“So you would name me after a flower? Skymaw?” Sintara was not pleased. It seemed a silly, fragile name to her, but she had asked the girl. Perhaps in this one thing, she could humor the human. But still, she asked her, “Do you not think I deserve a name that has more teeth to it?”
The girl looked down at her feet as if the dragon had caught her in a lie. Quietly, she admitted, “Skymaws are dangerous to touch. They are beautiful and the fragrance is alluring, but the nectar inside will dissolve a butterfly instantly and devour a hummingbird in less than an hour.”
Sintara stretched her jaws wide in pleasure and concluded, “Then it is not just the color of the flower that makes you think of me? It is the danger it poses?”
“I suppose. Yes.”
“Then you may call me Skymaw. Do you see what the boy over there is doing to the runty red dragon?”
The girl followed Sintara’s glance. Rapskal had pulled an armful of needled branches from a tree and was energetically scrubbing his dragon’s back. Cleansed of mud and dust, even that stumpy little dragon sparkled like a ruby in the sunlight. “I don’t think he means any harm. I think he’s trying to get some of the parasites off her.”
“Exactly. And the wax from the needles is good for the skin.” Graciously, Sintara told her, “You are allowed to perform that service for me.”
AS THE TARMAN slowly nosed its way onto the muddy bank, Alise looked over the fantastic scene before her and felt rankest envy. Sun and heat baked the bare riverbank as the final hours of afternoon dwindled away. Scattered about on the bank were at least a dozen dragons in every imaginable color tended by young Rain Wilders. Some of the dragons were stretched out in peaceful sleep. Two stood by the water, waiting impatiently as a couple of boys holding spears walked slowly up and down the riverbank, looking for fish. On the ebbing edge of a sun-washed mudbank, a long gold dragon sprawled, his blue-white underbelly turned toward the last kiss of the sun. Lying against him slept a little girl, her pink-scaled scalp glittering as brightly as the dragon she tended. At one end of the long bank of mud stood the largest dragon of all, tall and black. The sun struck glittering dark blue sparks from his outstretched wings. A bare-chested young man, almost as heavily scaled as a dragon himself, was grooming the creature’s wings. At the opposite end of the beach, as if in counterpoint, a girl with a broom made of cedar boughs was diligently sweeping a sprawled blue dragon. The girl’s black braids danced against the back of her neck as she worked. The dragon shifted as Alise watched, stretching out a hind leg so that the girl might groom it.

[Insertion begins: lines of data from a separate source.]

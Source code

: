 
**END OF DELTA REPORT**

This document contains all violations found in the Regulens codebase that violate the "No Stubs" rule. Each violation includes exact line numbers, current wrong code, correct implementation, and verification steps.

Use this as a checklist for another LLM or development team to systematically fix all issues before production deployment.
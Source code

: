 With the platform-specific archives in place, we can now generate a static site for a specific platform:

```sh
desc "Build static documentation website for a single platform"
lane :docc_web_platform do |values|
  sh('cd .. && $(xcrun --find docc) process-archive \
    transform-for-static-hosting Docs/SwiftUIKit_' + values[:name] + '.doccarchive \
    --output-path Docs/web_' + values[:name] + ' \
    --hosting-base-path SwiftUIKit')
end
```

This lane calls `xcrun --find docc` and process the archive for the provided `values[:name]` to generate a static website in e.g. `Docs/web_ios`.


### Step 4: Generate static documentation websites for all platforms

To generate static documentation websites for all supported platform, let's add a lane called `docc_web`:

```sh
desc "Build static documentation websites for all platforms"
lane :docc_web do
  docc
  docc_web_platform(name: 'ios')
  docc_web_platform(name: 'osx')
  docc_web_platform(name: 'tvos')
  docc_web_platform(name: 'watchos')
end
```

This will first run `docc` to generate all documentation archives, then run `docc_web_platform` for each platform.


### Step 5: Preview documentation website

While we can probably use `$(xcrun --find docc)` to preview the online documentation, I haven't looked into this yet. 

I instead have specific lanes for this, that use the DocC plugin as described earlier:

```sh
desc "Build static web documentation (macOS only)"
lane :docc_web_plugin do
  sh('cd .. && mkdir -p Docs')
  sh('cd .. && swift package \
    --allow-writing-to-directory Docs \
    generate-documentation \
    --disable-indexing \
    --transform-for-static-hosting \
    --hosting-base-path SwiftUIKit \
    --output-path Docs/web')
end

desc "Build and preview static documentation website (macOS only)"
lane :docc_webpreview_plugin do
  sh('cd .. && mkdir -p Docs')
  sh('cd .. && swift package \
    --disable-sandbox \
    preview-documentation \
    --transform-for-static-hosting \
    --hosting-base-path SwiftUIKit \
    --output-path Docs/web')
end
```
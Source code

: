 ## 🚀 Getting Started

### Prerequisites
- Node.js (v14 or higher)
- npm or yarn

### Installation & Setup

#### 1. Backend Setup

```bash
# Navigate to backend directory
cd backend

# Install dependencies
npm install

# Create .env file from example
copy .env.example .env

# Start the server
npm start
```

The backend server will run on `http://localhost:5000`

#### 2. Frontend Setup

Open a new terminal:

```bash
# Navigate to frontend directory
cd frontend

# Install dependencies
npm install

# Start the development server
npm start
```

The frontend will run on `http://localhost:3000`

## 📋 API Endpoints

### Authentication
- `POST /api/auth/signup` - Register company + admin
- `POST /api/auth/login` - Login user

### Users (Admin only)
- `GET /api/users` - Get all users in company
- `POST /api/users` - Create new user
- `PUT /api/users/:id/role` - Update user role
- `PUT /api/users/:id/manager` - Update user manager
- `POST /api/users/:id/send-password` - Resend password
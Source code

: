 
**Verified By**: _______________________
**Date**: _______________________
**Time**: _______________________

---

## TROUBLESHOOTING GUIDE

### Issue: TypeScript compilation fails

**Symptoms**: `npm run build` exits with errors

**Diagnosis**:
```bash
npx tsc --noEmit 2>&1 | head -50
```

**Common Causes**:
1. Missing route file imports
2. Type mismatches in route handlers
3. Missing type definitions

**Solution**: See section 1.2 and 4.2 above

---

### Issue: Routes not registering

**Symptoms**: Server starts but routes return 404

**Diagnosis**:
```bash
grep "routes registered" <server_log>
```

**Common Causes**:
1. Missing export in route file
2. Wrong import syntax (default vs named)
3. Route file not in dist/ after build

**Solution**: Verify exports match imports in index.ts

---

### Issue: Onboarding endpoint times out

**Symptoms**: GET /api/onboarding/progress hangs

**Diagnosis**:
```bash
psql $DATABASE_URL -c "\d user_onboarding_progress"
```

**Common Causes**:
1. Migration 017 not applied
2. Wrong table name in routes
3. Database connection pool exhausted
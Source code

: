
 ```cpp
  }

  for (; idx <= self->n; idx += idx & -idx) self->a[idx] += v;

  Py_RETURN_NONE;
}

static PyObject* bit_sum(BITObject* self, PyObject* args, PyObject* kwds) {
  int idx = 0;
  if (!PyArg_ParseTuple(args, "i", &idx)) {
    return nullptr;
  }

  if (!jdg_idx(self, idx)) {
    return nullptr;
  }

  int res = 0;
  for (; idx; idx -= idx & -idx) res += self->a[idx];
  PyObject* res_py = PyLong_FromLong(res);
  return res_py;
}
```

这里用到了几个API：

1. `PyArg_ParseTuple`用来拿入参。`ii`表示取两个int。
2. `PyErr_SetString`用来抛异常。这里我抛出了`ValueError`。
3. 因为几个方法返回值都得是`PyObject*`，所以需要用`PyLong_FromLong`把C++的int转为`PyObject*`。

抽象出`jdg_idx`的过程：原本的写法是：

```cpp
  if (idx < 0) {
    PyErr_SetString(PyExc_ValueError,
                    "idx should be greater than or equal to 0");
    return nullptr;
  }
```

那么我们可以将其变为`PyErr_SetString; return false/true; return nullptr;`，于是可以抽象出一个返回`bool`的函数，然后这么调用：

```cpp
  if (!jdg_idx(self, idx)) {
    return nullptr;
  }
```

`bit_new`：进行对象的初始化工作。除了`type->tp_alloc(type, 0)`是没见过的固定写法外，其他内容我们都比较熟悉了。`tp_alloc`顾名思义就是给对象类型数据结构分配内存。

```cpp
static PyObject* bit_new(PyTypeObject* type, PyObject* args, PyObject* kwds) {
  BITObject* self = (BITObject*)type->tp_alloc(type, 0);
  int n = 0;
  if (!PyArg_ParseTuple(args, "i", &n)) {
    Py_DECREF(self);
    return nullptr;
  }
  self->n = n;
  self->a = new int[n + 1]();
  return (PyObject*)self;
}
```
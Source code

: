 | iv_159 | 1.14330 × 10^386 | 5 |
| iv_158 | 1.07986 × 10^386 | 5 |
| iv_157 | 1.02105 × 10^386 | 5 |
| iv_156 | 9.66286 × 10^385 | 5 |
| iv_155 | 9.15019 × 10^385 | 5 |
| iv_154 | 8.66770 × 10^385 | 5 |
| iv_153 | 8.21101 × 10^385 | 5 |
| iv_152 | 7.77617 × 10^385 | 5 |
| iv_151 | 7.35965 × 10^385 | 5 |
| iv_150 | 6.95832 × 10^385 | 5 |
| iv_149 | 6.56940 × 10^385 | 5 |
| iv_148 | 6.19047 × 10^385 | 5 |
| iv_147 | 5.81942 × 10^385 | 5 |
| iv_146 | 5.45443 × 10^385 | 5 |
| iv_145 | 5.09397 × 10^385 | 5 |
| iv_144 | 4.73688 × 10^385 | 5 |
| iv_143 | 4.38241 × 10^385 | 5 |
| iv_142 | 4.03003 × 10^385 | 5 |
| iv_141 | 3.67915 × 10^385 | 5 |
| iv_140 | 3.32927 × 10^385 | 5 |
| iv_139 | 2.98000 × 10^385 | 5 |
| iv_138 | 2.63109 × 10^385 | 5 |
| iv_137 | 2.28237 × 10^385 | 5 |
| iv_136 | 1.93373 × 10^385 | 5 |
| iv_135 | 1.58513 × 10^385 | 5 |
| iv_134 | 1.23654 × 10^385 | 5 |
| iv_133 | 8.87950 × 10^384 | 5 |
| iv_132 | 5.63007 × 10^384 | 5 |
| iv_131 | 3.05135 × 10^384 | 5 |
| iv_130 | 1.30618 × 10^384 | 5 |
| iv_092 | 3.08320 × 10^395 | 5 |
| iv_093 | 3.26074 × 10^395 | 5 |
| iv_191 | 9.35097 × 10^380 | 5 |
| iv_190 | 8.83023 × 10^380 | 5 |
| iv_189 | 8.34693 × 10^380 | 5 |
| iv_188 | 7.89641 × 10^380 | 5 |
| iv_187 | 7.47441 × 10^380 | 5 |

“I didn’t realize the dragons had human tenders. I mean, I knew that they had hunters helping provide for them, but I didn’t realize that—”
“They don’t. Or they didn’t.” Leftrin had a knack for interrupting her in a way that was friendly rather than rude. “They’re all newcomers. Those are the keepers you heard about, the ones who are going to move the dragons upriver. They can’t have been here much longer than a day, at most two.”
“But some of them are only children!” Alise protested. It was not her concern for them that sharpened her voice. It was, she thought, simple jealousy. There they were, mere youngsters, doing exactly what she had imagined herself doing. Somehow, she had visualized herself as being the first to befriend a dragon, to touch it with kindness and win its confidence. The way Althea and Brashen had described the dragons, she had thought they would be like reptilian half-wits, awaiting, perhaps, her understanding and patience to unlock their innate intelligence. What she saw on the beach was another broken pane in the dream window; she was not to be the dragons’ savior, the only one who understood them.
Leftrin shrugged a heavy shoulder in response to her comment, mistaking it for concern. “Youngsters don’t get to be children long in the Rain Wilds, and especially not children like those. Look at them. It’s a wonder their parents kept them. You can’t tell me those youngsters are all late-changers. You don’t get claws unless you were born with them. And that young man there? I’ll wager he was born with scales on his head and has never had a bit of hair anywhere on his body. No, they’re all mistakes, the lot of them. And that’s why they were chosen.”
His blunt and cold appraisal of the dragons’ attendants shocked Alise into silence.
“And are you and the Tarman a mistake? Is that why you were chosen for the expedition?” Sedric’s voice was as acidic as the river.
But if Leftrin noticed the intended unpleasantness in his tone, he didn’t react to it. “No, me and Tarman are hired. And the contract’s a good one, tight as a contract can be written. And the terms are good, for Tarman and me.” Here he tipped Alise a broad wink, and she almost blushed. He spoke on as if Sedric could not have noticed it. “Not just because no one else would take it, but because the Rain Wild Council knows that no one else can do this job. Tarman and I have been farther up the river than any other large vessel. There may be a few who have gone farther, game scouts in canoes and such. But you can’t do what the Council wants done from a canoe.”